# [SOLVED] Please help with a good Folder Lock software



## askformore (May 13, 2007)

Hi guys, I've tried Folder Lock to lock my files but I realize that it doesn't work at all, has many bugs. I've tested out it's protection, but it doesn't have any! I try to search for files that I put in the locker, and it was visble! That's not security at all.. So I was wondering is there any good software out there to lock my folder or hide it? without it being visible if someone go to the search box from windows. Thank you for your help


----------



## Go The Power (Mar 5, 2007)

*Re: Please help with a good Folder Lock software*

Hello :wave:

Do you want to lock/hide the folders/files from other users? across the network? or on the same user?


----------



## askformore (May 13, 2007)

*Re: Please help with a good Folder Lock software*

hi there, well im the only one that uses the pc. but sometimes my friends come over, and I do work with excel and stuff, I dont want them to see my personal information. What I mean is that is there a good encryption, folder lock that is reliable to lock or hide your folder and files? I thought that folder lock was really good before, until I tested it out. all it does is password protect to the locker, but thats useless if ppl can find stuff in your locker all they need to do is use the search from windows. Any recommendations of a good program?


----------



## johnwill (Sep 26, 2002)

*Re: Please help with a good Folder Lock software*

You want something that encrypts the folders. Take a look at TrueCrypt, I think it's the capability you're looking for.


----------



## Kalim (Nov 24, 2006)

*Re: Please help with a good Folder Lock software*

I would vouch for TrueCrypt, it has *many* capabilities and is a very reliable and a peer reviewed, open source software.
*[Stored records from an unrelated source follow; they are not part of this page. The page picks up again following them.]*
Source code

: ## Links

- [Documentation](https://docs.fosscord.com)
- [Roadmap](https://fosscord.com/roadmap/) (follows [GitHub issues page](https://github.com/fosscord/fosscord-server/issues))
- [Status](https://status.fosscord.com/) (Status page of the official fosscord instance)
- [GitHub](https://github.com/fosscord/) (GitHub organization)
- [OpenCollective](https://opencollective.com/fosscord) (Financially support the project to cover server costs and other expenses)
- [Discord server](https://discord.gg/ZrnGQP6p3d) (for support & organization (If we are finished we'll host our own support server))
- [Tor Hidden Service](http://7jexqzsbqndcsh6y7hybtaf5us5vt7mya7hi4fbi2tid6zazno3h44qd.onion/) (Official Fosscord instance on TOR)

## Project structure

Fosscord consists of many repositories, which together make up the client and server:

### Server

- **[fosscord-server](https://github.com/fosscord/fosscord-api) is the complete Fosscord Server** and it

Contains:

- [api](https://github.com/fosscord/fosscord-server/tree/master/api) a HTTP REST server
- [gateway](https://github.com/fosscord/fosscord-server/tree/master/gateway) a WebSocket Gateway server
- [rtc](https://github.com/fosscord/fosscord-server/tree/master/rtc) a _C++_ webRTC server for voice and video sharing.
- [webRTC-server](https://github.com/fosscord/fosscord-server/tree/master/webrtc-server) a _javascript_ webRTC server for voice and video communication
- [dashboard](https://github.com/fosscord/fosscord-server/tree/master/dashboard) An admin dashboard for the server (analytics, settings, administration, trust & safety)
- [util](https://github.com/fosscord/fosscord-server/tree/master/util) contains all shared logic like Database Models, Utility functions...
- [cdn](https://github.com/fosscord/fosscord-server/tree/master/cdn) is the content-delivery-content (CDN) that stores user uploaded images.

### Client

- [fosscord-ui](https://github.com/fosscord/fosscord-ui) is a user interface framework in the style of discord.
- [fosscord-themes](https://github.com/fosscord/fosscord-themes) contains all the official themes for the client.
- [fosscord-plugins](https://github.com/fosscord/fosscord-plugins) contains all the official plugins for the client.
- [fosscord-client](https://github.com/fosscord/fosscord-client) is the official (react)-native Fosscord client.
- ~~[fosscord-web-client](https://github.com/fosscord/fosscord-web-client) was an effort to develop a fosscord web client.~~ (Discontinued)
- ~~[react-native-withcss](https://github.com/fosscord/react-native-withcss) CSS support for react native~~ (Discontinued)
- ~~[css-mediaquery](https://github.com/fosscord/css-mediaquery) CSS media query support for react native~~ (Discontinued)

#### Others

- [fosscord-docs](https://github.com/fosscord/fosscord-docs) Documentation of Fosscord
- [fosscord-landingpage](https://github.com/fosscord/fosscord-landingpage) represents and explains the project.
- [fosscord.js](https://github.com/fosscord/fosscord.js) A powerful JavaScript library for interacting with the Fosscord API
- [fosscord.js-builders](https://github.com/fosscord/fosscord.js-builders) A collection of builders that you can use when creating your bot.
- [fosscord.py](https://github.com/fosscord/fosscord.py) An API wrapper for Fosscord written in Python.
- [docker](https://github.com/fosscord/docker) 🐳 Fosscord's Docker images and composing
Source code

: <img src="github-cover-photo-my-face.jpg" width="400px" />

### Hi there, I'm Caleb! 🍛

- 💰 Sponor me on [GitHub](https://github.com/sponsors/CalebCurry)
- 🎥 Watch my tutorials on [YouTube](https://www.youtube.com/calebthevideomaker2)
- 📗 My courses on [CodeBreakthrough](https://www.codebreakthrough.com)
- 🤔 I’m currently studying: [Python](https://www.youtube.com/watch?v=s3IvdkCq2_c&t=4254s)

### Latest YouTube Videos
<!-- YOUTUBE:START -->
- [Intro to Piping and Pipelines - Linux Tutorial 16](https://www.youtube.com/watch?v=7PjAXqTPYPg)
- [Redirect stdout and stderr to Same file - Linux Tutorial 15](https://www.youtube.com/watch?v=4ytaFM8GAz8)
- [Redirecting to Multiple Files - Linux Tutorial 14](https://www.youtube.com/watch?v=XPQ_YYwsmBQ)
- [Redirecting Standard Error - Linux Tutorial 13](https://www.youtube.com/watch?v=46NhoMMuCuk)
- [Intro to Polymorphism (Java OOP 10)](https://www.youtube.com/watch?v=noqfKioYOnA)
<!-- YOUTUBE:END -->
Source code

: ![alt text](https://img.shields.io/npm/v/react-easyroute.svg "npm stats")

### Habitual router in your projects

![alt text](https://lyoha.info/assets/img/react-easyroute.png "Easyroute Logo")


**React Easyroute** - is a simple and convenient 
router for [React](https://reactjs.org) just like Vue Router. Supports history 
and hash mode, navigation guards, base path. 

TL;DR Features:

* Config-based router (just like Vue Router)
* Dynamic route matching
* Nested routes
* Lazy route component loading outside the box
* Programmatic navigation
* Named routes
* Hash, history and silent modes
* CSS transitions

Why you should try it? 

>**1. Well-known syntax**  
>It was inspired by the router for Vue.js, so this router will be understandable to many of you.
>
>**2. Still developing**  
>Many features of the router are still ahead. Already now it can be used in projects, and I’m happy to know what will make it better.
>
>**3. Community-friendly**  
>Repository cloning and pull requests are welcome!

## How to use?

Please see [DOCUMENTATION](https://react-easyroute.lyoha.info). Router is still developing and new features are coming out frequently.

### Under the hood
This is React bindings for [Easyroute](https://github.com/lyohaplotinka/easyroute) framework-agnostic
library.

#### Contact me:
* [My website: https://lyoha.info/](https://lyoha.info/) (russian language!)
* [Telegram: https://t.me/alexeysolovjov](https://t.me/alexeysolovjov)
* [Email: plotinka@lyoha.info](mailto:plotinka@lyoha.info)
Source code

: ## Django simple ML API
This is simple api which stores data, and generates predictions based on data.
There is something other called *AxCrypt* that will encrypt and lock each individual file/folder too that's pretty good. Encryption and hash algorithms used are just as secure.


----------



## askformore (May 13, 2007)

*Re: Please help with a good Folder Lock software*

hi guys, thanks for your help. I've ask many ppl for help in different forums, some ppl suggest BCArchive, Folder Guard. But I think im gonna try TrueCrypt, after reasearching from the website and look at their tutorials and how it work etc. It look promising, once again thanks!!!


----------



## johnwill (Sep 26, 2002)

*Re: Please help with a good Folder Lock software*

You're welcome.


----------